Activity -
An image-free, exact copy of the records below is required.

───── Material supplied ─────

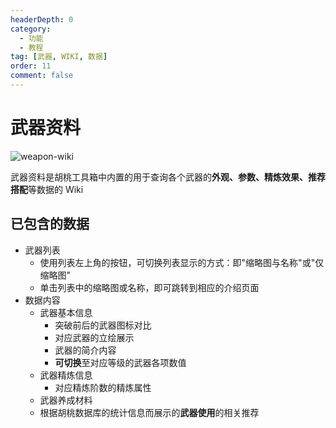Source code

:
 ```yaml
---
headerDepth: 0
category:
  - 功能
  - 教程
tag: [武器, WIKI, 数据]
order: 11
comment: false
---
```


# 武器资料

![weapon-wiki](https://img.alicdn.com/imgextra/i1/1797064093/O1CN01ha9zqe1g6dyBLfjO3_!!1797064093.png_.webp)

武器资料是胡桃工具箱中内置的用于查询各个武器的**外观、参数、精炼效果、推荐搭配**等数据的 Wiki

## 已包含的数据

- 武器列表
  - 使用列表左上角的按钮，可切换列表显示的方式：即"缩略图与名称"或"仅缩略图"
  - 单击列表中的缩略图或名称，即可跳转到相应的介绍页面
- 数据内容
  - 武器基本信息
    - 突破前后的武器图标对比
    - 对应武器的立绘展示
    - 武器的简介内容
    - **可切换**至对应等级的武器各项数值
  - 武器精炼信息
    - 对应精炼阶数的精炼属性
  - 武器养成材料
  - 根据胡桃数据库的统计信息而展示的**武器使用**的相关推荐
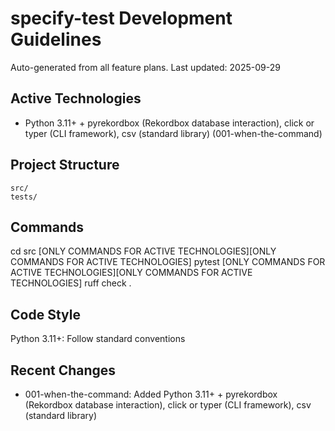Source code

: # specify-test Development Guidelines

Auto-generated from all feature plans. Last updated: 2025-09-29

## Active Technologies
- Python 3.11+ + pyrekordbox (Rekordbox database interaction), click or typer (CLI framework), csv (standard library) (001-when-the-command)

## Project Structure
```
src/
tests/
```

## Commands
cd src [ONLY COMMANDS FOR ACTIVE TECHNOLOGIES][ONLY COMMANDS FOR ACTIVE TECHNOLOGIES] pytest [ONLY COMMANDS FOR ACTIVE TECHNOLOGIES][ONLY COMMANDS FOR ACTIVE TECHNOLOGIES] ruff check .

## Code Style
Python 3.11+: Follow standard conventions

## Recent Changes
- 001-when-the-command: Added Python 3.11+ + pyrekordbox (Rekordbox database interaction), click or typer (CLI framework), csv (standard library)

<!-- MANUAL ADDITIONS START -->
<!-- MANUAL ADDITIONS END -->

─────

Finished task -
Source code

:
 ```yaml
---
headerDepth: 0
category:
  - 功能
  - 教程
tag: [武器, WIKI, 数据]
order: 11
comment: false
---
```


# 武器资料

![weapon-wiki](https://img.alicdn.com/imgextra/i1/1797064093/O1CN01ha9zqe1g6dyBLfjO3_!!1797064093.png_.webp)

武器资料是胡桃工具箱中内置的用于查询各个武器的**外观、参数、精炼效果、推荐搭配**等数据的 Wiki

## 已包含的数据

- 武器列表
  - 使用列表左上角的按钮，可切换列表显示的方式：即"缩略图与名称"或"仅缩略图"
  - 单击列表中的缩略图或名称，即可跳转到相应的介绍页面
- 数据内容
  - 武器基本信息
    - 突破前后的武器图标对比
    - 对应武器的立绘展示
    - 武器的简介内容
    - **可切换**至对应等级的武器各项数值
  - 武器精炼信息
    - 对应精炼阶数的精炼属性
  - 武器养成材料
  - 根据胡桃数据库的统计信息而展示的**武器使用**的相关推荐
Source code

: # specify-test Development Guidelines

Auto-generated from all feature plans. Last updated: 2025-09-29

## Active Technologies
- Python 3.11+ + pyrekordbox (Rekordbox database interaction), click or typer (CLI framework), csv (standard library) (001-when-the-command)

## Project Structure
```
src/
tests/
```

## Commands
cd src [ONLY COMMANDS FOR ACTIVE TECHNOLOGIES][ONLY COMMANDS FOR ACTIVE TECHNOLOGIES] pytest [ONLY COMMANDS FOR ACTIVE TECHNOLOGIES][ONLY COMMANDS FOR ACTIVE TECHNOLOGIES] ruff check .

## Code Style
Python 3.11+: Follow standard conventions

## Recent Changes
- 001-when-the-command: Added Python 3.11+ + pyrekordbox (Rekordbox database interaction), click or typer (CLI framework), csv (standard library)

<!-- MANUAL ADDITIONS START -->
<!-- MANUAL ADDITIONS END -->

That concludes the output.